In a large frying pan or sauté pan, dry roast the pine nuts over a medium heat until they have a little golden hue - but make sure you move them around often! Remove them from the pan and heat the olive oil. Add the onions and cook for a few minutes until soft, then add the spring onions and garlic, and fry for another minute or so. Lastly, add the nutmeg and the pinenuts back to the pan and stir-fry for a further minute. Remove from the heat and stir in the chopped dill and parsley.
In a separate bowl, lightly beat the five eggs (if you haven't already) and add the cubes of feta. Stir to mix (it doesn't matter if the feta breaks up a bit). Season with a good sprinkling of salt and pepper to taste.
Then, drain the spinach by pressing down on it with a clean hands or a wooden spoon in the colander. Get as much liquid out as possible. Add the spinach and the feta mixture to the onion and herbs etc and mix around gently until it's pretty evenly combined.
Preheat the oven to 190°C and grease the dish very well with some butter.
Remove the first lot of filo from the packet, lay it out on a board and cover with a damp tea towel so it doesn't dry out. Cover the greased base of the dish with the filo to about 7cm up the sides. With the melted butter, use a pastry brush or a screwed up kitchen towel to cover the surface of the filo lightly (and to secure any overlapped bits). Repeat this until you have enough layers for an opaque base - about 5 full layers (about 10 sheets). Folds, creases and breakages are not a problem! You'll be covering these up anyway and filo is characteristically rustic in appearance! Trim the corners with scissors if you like.

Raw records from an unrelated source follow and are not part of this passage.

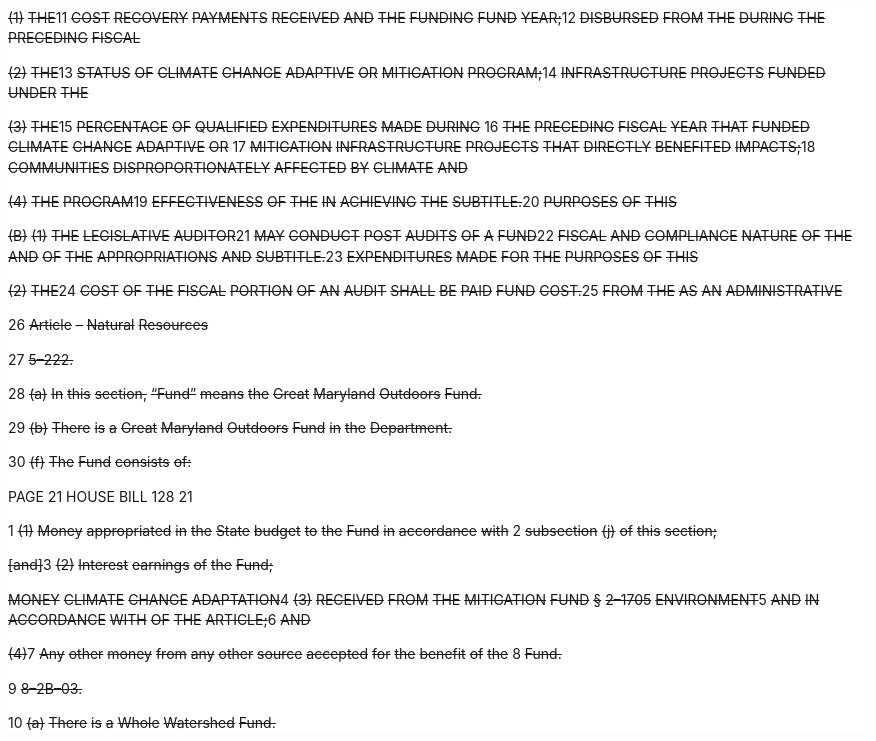 ~~(1)~~ ~~THE~~11 ~~COST~~ ~~RECOVERY~~ ~~PAYMENTS~~ ~~RECEIVED~~ ~~AND~~ ~~THE~~ ~~FUNDING~~
~~FUND~~ ~~YEAR;~~12 ~~DISBURSED~~ ~~FROM~~ ~~THE~~ ~~DURING~~ ~~THE~~ ~~PRECEDING~~ ~~FISCAL~~

~~(2)~~ ~~THE~~13 ~~STATUS~~ ~~OF~~ ~~CLIMATE~~ ~~CHANGE~~ ~~ADAPTIVE~~ ~~OR~~ ~~MITIGATION~~
~~PROGRAM;~~14 ~~INFRASTRUCTURE~~ ~~PROJECTS~~ ~~FUNDED~~ ~~UNDER~~ ~~THE~~

~~(3)~~ ~~THE~~15 ~~PERCENTAGE~~ ~~OF~~ ~~QUALIFIED~~ ~~EXPENDITURES~~ ~~MADE~~ ~~DURING~~
16 ~~THE~~ ~~PRECEDING~~ ~~FISCAL~~ ~~YEAR~~ ~~THAT~~ ~~FUNDED~~ ~~CLIMATE~~ ~~CHANGE~~ ~~ADAPTIVE~~ ~~OR~~
17 ~~MITIGATION~~ ~~INFRASTRUCTURE~~ ~~PROJECTS~~ ~~THAT~~ ~~DIRECTLY~~ ~~BENEFITED~~
~~IMPACTS;~~18 ~~COMMUNITIES~~ ~~DISPROPORTIONATELY~~ ~~AFFECTED~~ ~~BY~~ ~~CLIMATE~~ ~~AND~~

~~(4)~~ ~~THE~~ ~~PROGRAM~~19 ~~EFFECTIVENESS~~ ~~OF~~ ~~THE~~ ~~IN~~ ~~ACHIEVING~~ ~~THE~~
~~SUBTITLE.~~20 ~~PURPOSES~~ ~~OF~~ ~~THIS~~

~~(B)~~ ~~(1)~~ ~~THE~~ ~~LEGISLATIVE~~ ~~AUDITOR~~21 ~~MAY~~ ~~CONDUCT~~ ~~POST~~ ~~AUDITS~~ ~~OF~~ ~~A~~
~~FUND~~22 ~~FISCAL~~ ~~AND~~ ~~COMPLIANCE~~ ~~NATURE~~ ~~OF~~ ~~THE~~ ~~AND~~ ~~OF~~ ~~THE~~ ~~APPROPRIATIONS~~ ~~AND~~
~~SUBTITLE.~~23 ~~EXPENDITURES~~ ~~MADE~~ ~~FOR~~ ~~THE~~ ~~PURPOSES~~ ~~OF~~ ~~THIS~~

~~(2)~~ ~~THE~~24 ~~COST~~ ~~OF~~ ~~THE~~ ~~FISCAL~~ ~~PORTION~~ ~~OF~~ ~~AN~~ ~~AUDIT~~ ~~SHALL~~ ~~BE~~ ~~PAID~~
~~FUND~~ ~~COST.~~25 ~~FROM~~ ~~THE~~ ~~AS~~ ~~AN~~ ~~ADMINISTRATIVE~~

26 ~~Article~~ ~~–~~ ~~Natural~~ ~~Resources~~

27 ~~5–222.~~

28 ~~(a)~~ ~~In~~ ~~this~~ ~~section,~~ ~~“Fund”~~ ~~means~~ ~~the~~ ~~Great~~ ~~Maryland~~ ~~Outdoors~~ ~~Fund.~~

29 ~~(b)~~ ~~There~~ ~~is~~ ~~a~~ ~~Great~~ ~~Maryland~~ ~~Outdoors~~ ~~Fund~~ ~~in~~ ~~the~~ ~~Department.~~

30 ~~(f)~~ ~~The~~ ~~Fund~~ ~~consists~~ ~~of:~~

PAGE 21
HOUSE BILL 128 21

1 ~~(1)~~ ~~Money~~ ~~appropriated~~ ~~in~~ ~~the~~ ~~State~~ ~~budget~~ ~~to~~ ~~the~~ ~~Fund~~ ~~in~~ ~~accordance~~ ~~with~~
2 ~~subsection~~ ~~(j)~~ ~~of~~ ~~this~~ ~~section;~~

~~[and]~~3 ~~(2)~~ ~~Interest~~ ~~earnings~~ ~~of~~ ~~the~~ ~~Fund;~~

~~MONEY~~ ~~CLIMATE~~ ~~CHANGE~~ ~~ADAPTATION~~4 ~~(3)~~ ~~RECEIVED~~ ~~FROM~~ ~~THE~~
~~MITIGATION~~ ~~FUND~~ ~~§~~ ~~2–1705~~ ~~ENVIRONMENT~~5 ~~AND~~ ~~IN~~ ~~ACCORDANCE~~ ~~WITH~~ ~~OF~~ ~~THE~~
~~ARTICLE;~~6 ~~AND~~

~~(4)~~7 ~~Any~~ ~~other~~ ~~money~~ ~~from~~ ~~any~~ ~~other~~ ~~source~~ ~~accepted~~ ~~for~~ ~~the~~ ~~benefit~~ ~~of~~ ~~the~~
8 ~~Fund.~~

9 ~~8–2B–03.~~

10 ~~(a)~~ ~~There~~ ~~is~~ ~~a~~ ~~Whole~~ ~~Watershed~~ ~~Fund.~~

Fill the case with the filling from the frying pan and brush the exposed edges of the pastry with beaten egg. Cover the pie with another 5 layers of filo, making sure the edges are secure. Brush the top layer with a little more melted butter, then thinly with the beaten egg and sprinkle the nigella/sesame seeds on top.
Place in the oven and bake for about 35-50 minutes until darkish golden and crisp. Serve with greens.. and a glass of something lovely.